PROMPT -> Give the data again exactly as written, skipping any pictures.

*** DATA EXTRACT Section Begins ***

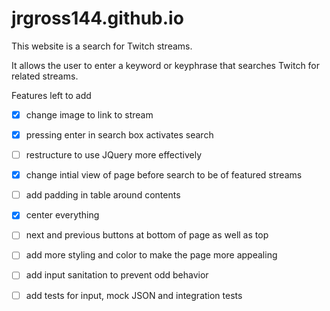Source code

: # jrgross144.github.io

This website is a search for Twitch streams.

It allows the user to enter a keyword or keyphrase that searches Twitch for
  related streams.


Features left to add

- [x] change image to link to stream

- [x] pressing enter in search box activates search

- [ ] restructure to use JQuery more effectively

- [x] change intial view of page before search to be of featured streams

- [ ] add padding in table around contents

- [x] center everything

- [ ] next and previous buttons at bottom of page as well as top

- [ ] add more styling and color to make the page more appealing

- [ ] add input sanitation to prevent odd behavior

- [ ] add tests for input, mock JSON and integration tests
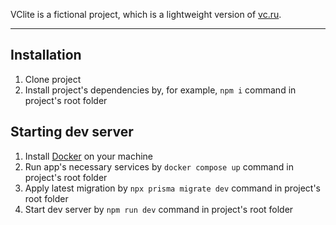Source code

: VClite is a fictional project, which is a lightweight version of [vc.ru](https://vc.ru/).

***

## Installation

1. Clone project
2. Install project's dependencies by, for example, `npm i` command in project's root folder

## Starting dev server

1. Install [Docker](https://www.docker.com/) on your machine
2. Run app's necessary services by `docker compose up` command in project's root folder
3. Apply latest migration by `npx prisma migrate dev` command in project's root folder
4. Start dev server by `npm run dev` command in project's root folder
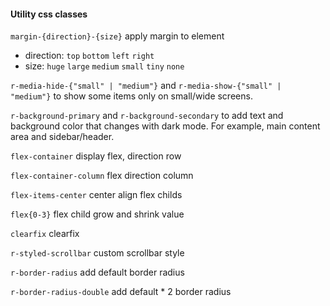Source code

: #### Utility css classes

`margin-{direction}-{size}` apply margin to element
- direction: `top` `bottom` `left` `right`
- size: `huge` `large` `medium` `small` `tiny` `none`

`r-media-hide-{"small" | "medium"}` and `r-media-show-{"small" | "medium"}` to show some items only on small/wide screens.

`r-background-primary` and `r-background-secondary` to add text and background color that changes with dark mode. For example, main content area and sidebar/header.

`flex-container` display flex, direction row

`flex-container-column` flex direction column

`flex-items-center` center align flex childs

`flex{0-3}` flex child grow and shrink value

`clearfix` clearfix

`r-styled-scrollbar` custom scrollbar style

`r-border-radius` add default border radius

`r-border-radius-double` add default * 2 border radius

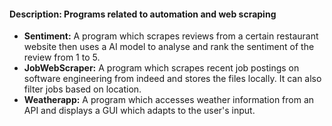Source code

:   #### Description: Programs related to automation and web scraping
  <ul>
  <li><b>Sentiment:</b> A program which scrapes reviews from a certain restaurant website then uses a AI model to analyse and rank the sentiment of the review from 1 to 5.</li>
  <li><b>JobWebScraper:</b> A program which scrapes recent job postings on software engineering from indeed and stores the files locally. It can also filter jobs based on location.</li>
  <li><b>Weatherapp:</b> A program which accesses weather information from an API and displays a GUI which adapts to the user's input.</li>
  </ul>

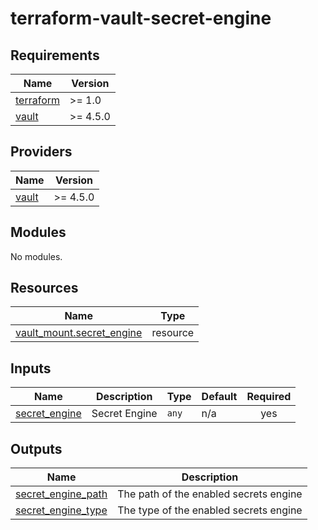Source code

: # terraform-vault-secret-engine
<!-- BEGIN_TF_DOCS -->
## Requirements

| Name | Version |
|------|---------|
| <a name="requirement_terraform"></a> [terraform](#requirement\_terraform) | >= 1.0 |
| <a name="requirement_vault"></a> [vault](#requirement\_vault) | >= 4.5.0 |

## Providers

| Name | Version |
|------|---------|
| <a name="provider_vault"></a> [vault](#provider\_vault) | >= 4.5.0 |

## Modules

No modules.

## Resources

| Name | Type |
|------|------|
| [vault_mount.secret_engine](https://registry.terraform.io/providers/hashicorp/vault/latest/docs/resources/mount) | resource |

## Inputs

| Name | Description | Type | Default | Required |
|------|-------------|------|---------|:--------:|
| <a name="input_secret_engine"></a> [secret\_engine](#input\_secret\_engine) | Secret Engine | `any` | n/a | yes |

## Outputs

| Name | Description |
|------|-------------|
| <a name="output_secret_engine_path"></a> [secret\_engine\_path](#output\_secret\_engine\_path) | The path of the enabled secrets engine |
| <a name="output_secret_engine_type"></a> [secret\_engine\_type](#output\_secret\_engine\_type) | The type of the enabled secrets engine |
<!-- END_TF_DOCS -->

*** DATA EXTRACT Section Ends ***

EXPECTED ANSWER ->
Source code

: # jrgross144.github.io

This website is a search for Twitch streams.

It allows the user to enter a keyword or keyphrase that searches Twitch for
  related streams.


Features left to add

- [x] change image to link to stream

- [x] pressing enter in search box activates search

- [ ] restructure to use JQuery more effectively

- [x] change intial view of page before search to be of featured streams

- [ ] add padding in table around contents

- [x] center everything

- [ ] next and previous buttons at bottom of page as well as top

- [ ] add more styling and color to make the page more appealing

- [ ] add input sanitation to prevent odd behavior

- [ ] add tests for input, mock JSON and integration tests
Source code

: VClite is a fictional project, which is a lightweight version of [vc.ru](https://vc.ru/).

***

## Installation

1. Clone project
2. Install project's dependencies by, for example, `npm i` command in project's root folder

## Starting dev server

1. Install [Docker](https://www.docker.com/) on your machine
2. Run app's necessary services by `docker compose up` command in project's root folder
3. Apply latest migration by `npx prisma migrate dev` command in project's root folder
4. Start dev server by `npm run dev` command in project's root folder
Source code

: #### Utility css classes

`margin-{direction}-{size}` apply margin to element
- direction: `top` `bottom` `left` `right`
- size: `huge` `large` `medium` `small` `tiny` `none`

`r-media-hide-{"small" | "medium"}` and `r-media-show-{"small" | "medium"}` to show some items only on small/wide screens.

`r-background-primary` and `r-background-secondary` to add text and background color that changes with dark mode. For example, main content area and sidebar/header.

`flex-container` display flex, direction row

`flex-container-column` flex direction column

`flex-items-center` center align flex childs

`flex{0-3}` flex child grow and shrink value

`clearfix` clearfix

`r-styled-scrollbar` custom scrollbar style

`r-border-radius` add default border radius

`r-border-radius-double` add default * 2 border radius

Source code

:   #### Description: Programs related to automation and web scraping
  <ul>
  <li><b>Sentiment:</b> A program which scrapes reviews from a certain restaurant website then uses a AI model to analyse and rank the sentiment of the review from 1 to 5.</li>
  <li><b>JobWebScraper:</b> A program which scrapes recent job postings on software engineering from indeed and stores the files locally. It can also filter jobs based on location.</li>
  <li><b>Weatherapp:</b> A program which accesses weather information from an API and displays a GUI which adapts to the user's input.</li>
  </ul>

Source code

: # terraform-vault-secret-engine
<!-- BEGIN_TF_DOCS -->
## Requirements

| Name | Version |
|------|---------|
| <a name="requirement_terraform"></a> [terraform](#requirement\_terraform) | >= 1.0 |
| <a name="requirement_vault"></a> [vault](#requirement\_vault) | >= 4.5.0 |

## Providers

| Name | Version |
|------|---------|
| <a name="provider_vault"></a> [vault](#provider\_vault) | >= 4.5.0 |

## Modules

No modules.

## Resources

| Name | Type |
|------|------|
| [vault_mount.secret_engine](https://registry.terraform.io/providers/hashicorp/vault/latest/docs/resources/mount) | resource |

## Inputs

| Name | Description | Type | Default | Required |
|------|-------------|------|---------|:--------:|
| <a name="input_secret_engine"></a> [secret\_engine](#input\_secret\_engine) | Secret Engine | `any` | n/a | yes |

## Outputs

| Name | Description |
|------|-------------|
| <a name="output_secret_engine_path"></a> [secret\_engine\_path](#output\_secret\_engine\_path) | The path of the enabled secrets engine |
| <a name="output_secret_engine_type"></a> [secret\_engine\_type](#output\_secret\_engine\_type) | The type of the enabled secrets engine |
<!-- END_TF_DOCS -->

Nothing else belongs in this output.